I have been convinced by that direction for a while. Where I part ways is the next decision. Which language should the model use?
Code mode hides two choices inside one feature. One is the sandbox. Where does generated code run, and how cheaply can it be limited and thrown away? The other is the language surface. What is the model allowed to write inside that sandbox?
Most systems start with a familiar general-purpose language, usually Python or JavaScript, and then constrain it from the outside. ptc_runner goes the other way. The language is small enough that it removes whole categories of behavior before the sandbox has to.
This job needs a different kind of language
Think about what the code actually is in this setting. It is short. It is thrown away the moment it runs. It was written by something that cannot be fully trusted, and it executes on your machine or in your account. When it goes wrong, what you need most is a clear signal back so the model can fix itself on the next attempt.
That is a narrow job. You need to run many small, disposable, untrusted snippets, safely, with feedback good enough to recover from. Python and JavaScript were not designed for that. They were designed for people writing programs they intend to keep. They bring their whole surface area along, including imports, file access, network calls, a vast standard library, and a thousand ways to do almost anything.
When the author is an LLM, all of that reach turns into something you have to manage. You can make it safe. People do it every day, with containers, V8 isolates, and hardened interpreters that strip capabilities back out. But look at what that work is. It lives outside the language. You pick a tool that can do anything, then spend real engineering making sure it cannot. The constraint you actually wanted is not part of the tool. It is bolted on, which means you own it, and you have to keep owning it.

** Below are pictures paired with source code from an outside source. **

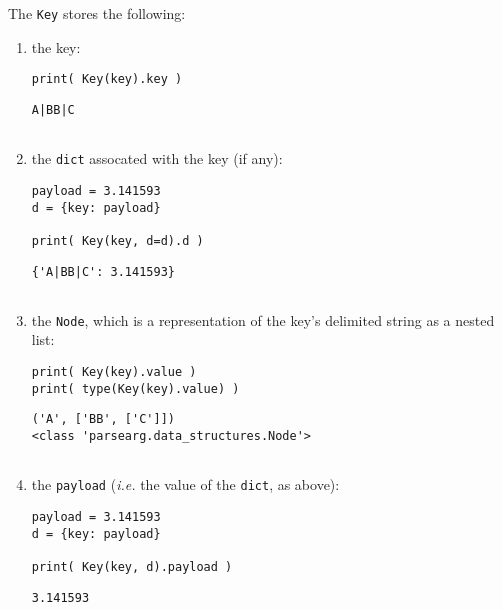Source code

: \documentclass[10pt]{amsart}
\numberwithin{equation}{section}
\begin{document}
The \texttt{Key} stores the following: 
\begin{enumerate}
\item the key:
\begin{verbatim}
print( Key(key).key )
\end{verbatim}

\begin{verbatim}
A|BB|C


\end{verbatim}

\item the \texttt{dict} assocated with the key (if any):
\begin{verbatim}
payload = 3.141593
d = {key: payload}

print( Key(key, d=d).d )
\end{verbatim}

\begin{verbatim}
{'A|BB|C': 3.141593}


\end{verbatim}

\item the \texttt{Node}, which is a representation of the key's delimited string
as a nested list:
\begin{verbatim}
print( Key(key).value )
print( type(Key(key).value) )
\end{verbatim}

\begin{verbatim}
('A', ['BB', ['C']])
<class 'parsearg.data_structures.Node'>


\end{verbatim}

\item the \texttt{payload} (\emph{i.e.} the value of the \texttt{dict}, as above):
\begin{verbatim}
payload = 3.141593
d = {key: payload}

print( Key(key, d).payload )
\end{verbatim}

\begin{verbatim}
3.141593


\end{verbatim}
\end{enumerate}
\end{document}
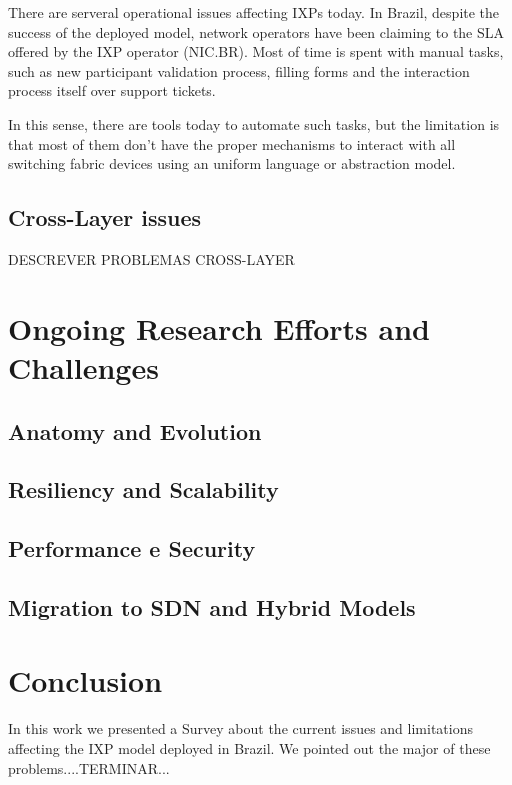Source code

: \documentclass[12pt]{article}
\begin{document}
There are serveral operational issues affecting IXPs today. In Brazil, despite the success of the deployed model, network operators have been claiming to the SLA offered by the IXP operator (NIC.BR). Most of time is spent with manual tasks, such as new participant validation process, filling forms and the interaction process itself over support tickets.


In this sense, there are tools today to automate such tasks, but the limitation is that most of them don't have the proper mechanisms to interact with all switching fabric devices using an uniform language or abstraction model.

\subsection{Cross-Layer issues}
\label{subsec:crosslayer}
DESCREVER PROBLEMAS CROSS-LAYER

\section{Ongoing Research Efforts and Challenges}
\label{sec:ongoingresearch}

\subsection{Anatomy and Evolution}
\subsection{Resiliency and Scalability}
\subsection{Performance e Security}
\subsection{Migration to SDN and Hybrid Models}

\section{Conclusion}
\label{sec:conclusion}
In this work we presented a Survey about the current issues and limitations affecting the IXP model deployed in Brazil. We pointed out the major of these problems....TERMINAR...



\end{document}

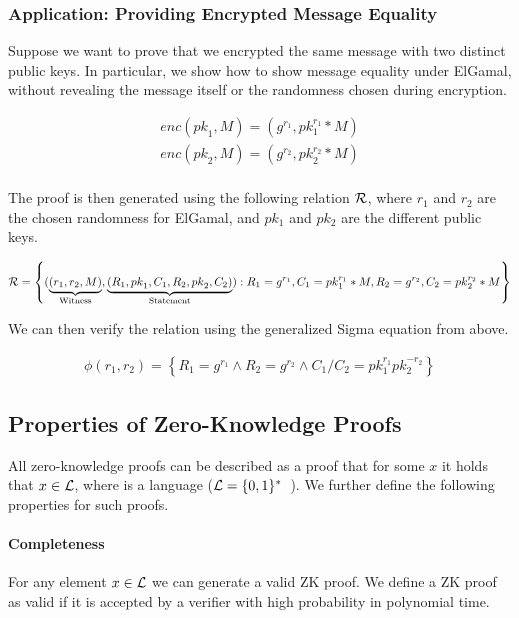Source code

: \subsubsection{Application: Providing Encrypted Message Equality}
Suppose we want to prove that we encrypted the same message with two distinct public keys.
In particular, we show how to show message equality under ElGamal, without revealing the message itself or the randomness chosen during encryption.

\begin{align*}
{enc}({pk}_1, M) = (g^{r_1}, pk_1^{r_1} *M) \\
{enc}({pk}_2, M) = (g^{r_2}, {pk}_2^{r_2} * M) \\
\end{align*}

The proof is then generated using the following relation ${\cal R}$, where $r_1$ and $r_2$ are the chosen randomness for ElGamal, and $pk_1$ and $pk_2$ are the different public keys.

\begin{align*}
    {\cal R} = \left\{ ( \underbrace{(r_1, r_2, M)}_{\text{Witness}}, \underbrace{(R_1, {pk}_1, C_1, R_2, {pk}_2, C_2)}_{\text{Statement}} ) : R_1 = g^{r_1}, C_1 = {pk}_1^{r_1} *M, R_2 = g^{r_2}, C_2 = {pk}_2^{r_2} * M \right\}
\end{align*}

We can then verify the relation using the generalized Sigma equation from above.

\begin{align*}
    \phi(r_1, r_2) = \left\{ R_1 = g^{r_1} \land R_2 = g^{r_2} \land C_1 / C_2 = pk_1^{r_1} pk_2^{-r_2} \right\}
\end{align*}

\subsection{Properties of Zero-Knowledge Proofs}
All zero-knowledge proofs can be described as a proof that for some $x$ it holds that $x \in {\cal L}$, where is a language (${\cal L} = \{0,1\}^{*}$~\cite{goldwasser1989knowledge}).
We further define the following properties for such proofs.

\paragraph{Completeness} For any element $x \in {\cal L}$ we can generate a valid ZK proof.
We define a ZK proof as valid if it is accepted by a verifier with high probability in polynomial time.

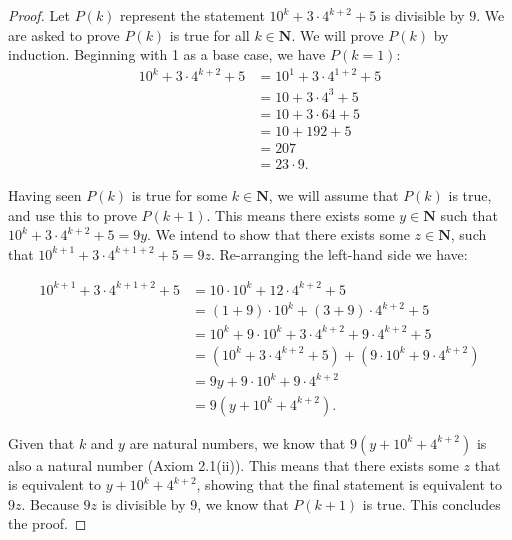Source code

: \documentclass[12pt,oneside]{amsart}
\theoremstyle{remark}
\newcommand{\bfN}{\mathbf{N}}
\begin{document}
\begin{proof}
Let $P(k)$ represent the statement $10^k + 3 \cdot 4^{k + 2} + 5$ is divisible by $9$. We are asked to prove $P(k)$ is true for all $k \in \bfN$.  We will prove $P(k)$ by induction. Beginning with 1 as a base case, we have $P(k = 1)$:
\begin{align*}
10^k + 3 \cdot 4^{k+2} + 5 &= 10^1 + 3 \cdot 4^{1 + 2} + 5 \\
                           &= 10 + 3 \cdot 4^3 + 5 \\
                           &= 10 + 3 \cdot 64 + 5 \\
                           &= 10 + 192 + 5 \\
                           &= 207 \\
                           &= 23 \cdot 9.
\end{align*}

Having seen $P(k)$ is true for some $k \in \bfN$, we will assume that $P(k)$ is true, and use this to prove $P(k + 1)$. This means there exists some $y \in \bfN$ such that $10^k + 3 \cdot 4^{k + 2} + 5 = 9y$. We intend to show that there exists some $z \in \bfN$, such that $10^{k + 1} + 3 \cdot 4^{k + 1 + 2} + 5 = 9z$. Re-arranging the left-hand side we have:

\begin{align*}
10^{k + 1} + 3 \cdot 4^{k + 1 + 2} + 5
              &= 10 \cdot 10^k + 12 \cdot 4^{k + 2} + 5 \\
              &= (1 + 9) \cdot 10^k + (3 + 9) \cdot 4^{k + 2} + 5 \\
              &= 10^k + 9 \cdot 10^k + 3 \cdot 4^{k + 2} + 9 \cdot 4^{k + 2} + 5 \\
              &= (10^k + 3 \cdot 4^{k + 2} + 5) + (9 \cdot 10^k + 9 \cdot 4^{k  + 2}) \\
              &= 9y + 9 \cdot 10^k + 9 \cdot 4^{k  + 2} \\
              &= 9(y + 10^k + 4^{k + 2}).
\end{align*}

Given that $k$ and $y$ are natural numbers, we know that $9(y + 10^k + 4^{k + 2})$ is also a natural number (Axiom 2.1(ii)). This means that there exists some $z$ that is equivalent to $y + 10^k + 4^{k + 2}$, showing that the final statement is equivalent to $9z$. Because $9z$ is divisible by 9, we know that $P(k + 1)$ is true. This concludes the proof.
\end{proof}

%
%
%
%
\end{document}
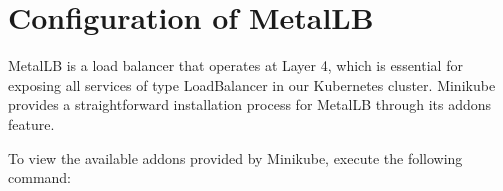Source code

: 









\section{Configuration of MetalLB}
MetalLB is a load balancer that operates at Layer 4, which is essential for exposing all services of type LoadBalancer in our Kubernetes cluster. Minikube provides a straightforward installation process for MetalLB through its addons feature.

To view the available addons provided by Minikube, execute the following command:

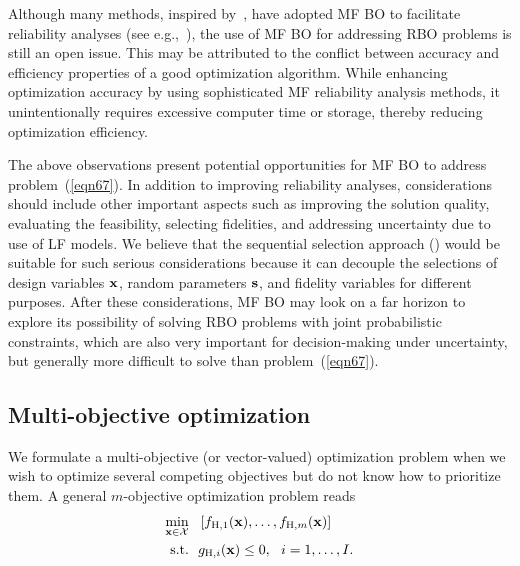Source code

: \documentclass[iicol,sn-basic]{sn-jnl}%
\begin{document}
Although many methods, inspired by~\cite{Bichon2008}, have adopted MF BO to facilitate reliability analyses (see e.g.,~\cite{Chaudhuri2021,Patsialis2021,ZhangC2022,AshwinRenganathan2023}), the use of MF BO for addressing RBO problems is still an open issue.
This may be attributed to the conflict between accuracy and efficiency properties of a good optimization algorithm.
While enhancing optimization accuracy by using sophisticated MF reliability analysis methods, it unintentionally requires excessive computer time or storage, thereby reducing optimization efficiency.    

The above observations present potential opportunities for MF BO to address problem~(\ref{eqn67}).
In addition to improving reliability analyses, considerations should include other important aspects such as improving the solution quality, evaluating the feasibility, selecting fidelities, and addressing uncertainty due to use of LF models.
We believe that the sequential selection approach () would be suitable for such serious considerations because it can decouple the selections of design variables $\bf x$, random parameters $\bf s$, and fidelity variables for different purposes.   
After these considerations, MF BO may look on a far horizon to explore its possibility of solving RBO problems with joint probabilistic constraints, which are also very important for decision-making under uncertainty, but generally more difficult to solve than problem~(\ref{eqn67}).

\subsection{Multi-objective optimization}\label{Sec64}

We formulate a multi-objective (or vector-valued) optimization problem when we wish to optimize several competing objectives but do not know how to prioritize them.
A general $m$-objective optimization problem reads
\begin{equation}\label{eqn68}
	\begin{aligned}
		\underset{{\bf x} \in \mathcal{X}}{\min} \ \ & \left[f_{\text{H},1}({\bf x}),\dots,f_{\text{H},m}({\bf x})\right]\\
		\textrm{s.t.} \ \ 
		& g_{\text{H},i}({\bf x}) \leq 0,\ \ i=1,\dots,I. 
	\end{aligned}
\end{equation}
\end{document}
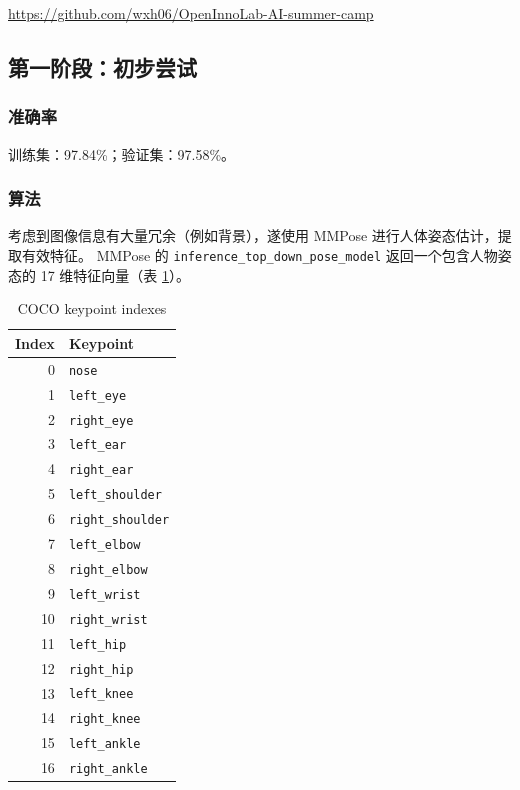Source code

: \documentclass[12pt,titlepage]{article}
\begin{document}
\url{https://github.com/wxh06/OpenInnoLab-AI-summer-camp}

\subsection{第一阶段：初步尝试}

\subsubsection{准确率}

训练集：97.84\%；验证集：97.58\%。

\subsubsection{算法}

考虑到图像信息有大量冗余（例如背景），遂使用 MMPose 进行人体姿态估计，提取有效特征。
MMPose 的 \verb|inference_top_down_pose_model| 返回一个包含人物姿态的 17 维特征向量（表 \ref{tab:coco-keypoints}）。

\begin{table}[h!]
  \centering
  \begin{tabular}{|r|l|}
    \hline
    Index & Keypoint              \\
    \hline
    0     & \verb|nose|           \\
    1     & \verb|left_eye|       \\
    2     & \verb|right_eye|      \\
    3     & \verb|left_ear|       \\
    4     & \verb|right_ear|      \\
    5     & \verb|left_shoulder|  \\
    6     & \verb|right_shoulder| \\
    7     & \verb|left_elbow|     \\
    8     & \verb|right_elbow|    \\
    9     & \verb|left_wrist|     \\
    10    & \verb|right_wrist|    \\
    11    & \verb|left_hip|       \\
    12    & \verb|right_hip|      \\
    13    & \verb|left_knee|      \\
    14    & \verb|right_knee|     \\
    15    & \verb|left_ankle|     \\
    16    & \verb|right_ankle|    \\
    \hline
  \end{tabular}
  \caption{COCO keypoint indexes \cite{TopDownAicDataset}}
  \label{tab:coco-keypoints}
\end{table}
\end{document}
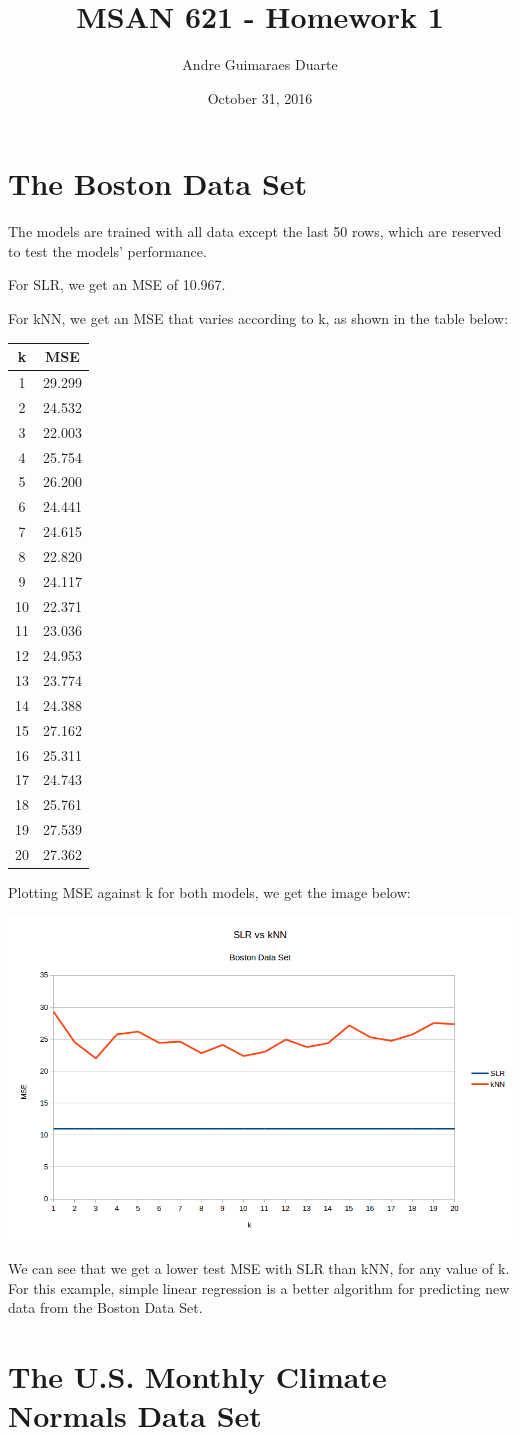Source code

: \documentclass[]{article}
\title{MSAN 621 - Homework 1}
\author{Andre Guimaraes Duarte}
\date{October 31, 2016}
\begin{document}
\maketitle

\section{The Boston Data Set}

The models are trained with all data except the last 50 rows, which are reserved to test the models' performance.

For SLR, we get an MSE of 10.967.

For kNN, we get an MSE that varies according to k, as shown in the table below:

\begin{tabular}{c|c}
k & MSE\\
\hline
1 & 29.299\\
2 & 24.532\\
3 & 22.003\\
4 & 25.754\\
5 & 26.200\\
6 & 24.441\\
7 & 24.615\\
8 & 22.820\\
9 & 24.117\\
10 & 22.371\\
11 & 23.036\\
12 & 24.953\\
13 & 23.774\\
14 & 24.388\\
15 & 27.162\\
16 & 25.311\\
17 & 24.743\\
18 & 25.761\\
19 & 27.539\\
20 & 27.362\\
\end{tabular}

Plotting MSE against k for both models, we get the image below:

\includegraphics[width=\linewidth]{boston.png}

We can see that we get a lower test MSE with SLR than kNN, for any value of k. For this example, simple linear regression is a better algorithm for predicting new data from the Boston Data Set.

\section{The U.S. Monthly Climate Normals Data Set}
\end{document}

The real cost of a general-purpose language here is the ongoing work of removing power you never wanted in the first place.
There is a quieter cost too. A big language gives the model a big space to be subtly wrong in. It can write something that parses fine and still means the wrong thing. For one-shot generation that has to run untrusted, that surface is working against you.
Make the language the sandbox
ptc_runner did not start with PTC-Lisp. The first version used a tiny JSON-shaped language because it was easy to describe with a schema. It worked for simple calls, but the schema grew, the language stayed awkward, and it never felt like a real workspace.
PTC-Lisp is the version that stuck. I wanted a syntax that was small, regular, compact in tokens, and natural to use in a REPL. There is no filesystem access, no network access, no import, no eval. Those capabilities are not switched off behind a flag. They simply do not exist, so there is nothing to sandbox away. The constraint is not a wrapper around the language. It is the language.
The obvious objection is training data. Models have seen far more Python and JavaScript than a Clojure-like subset. In practice that seems to matter less than expected. The prompt does not teach a new language from scratch. It tells the model to write Clojure-like code with a small set of missing features. Even cheaper models perform reliably in a small PTC-Lisp generation benchmark.
Every program runs in its own lightweight BEAM process (the runtime behind Erlang and Elixir) with a wall-clock limit and a memory limit. If a program loops or balloons, that one process is killed and the model is told why, in terms it can act on. Errors are written to be recovered from, not to look like a stack trace. The model reads the feedback, adjusts, and tries again, the way you would at a REPL.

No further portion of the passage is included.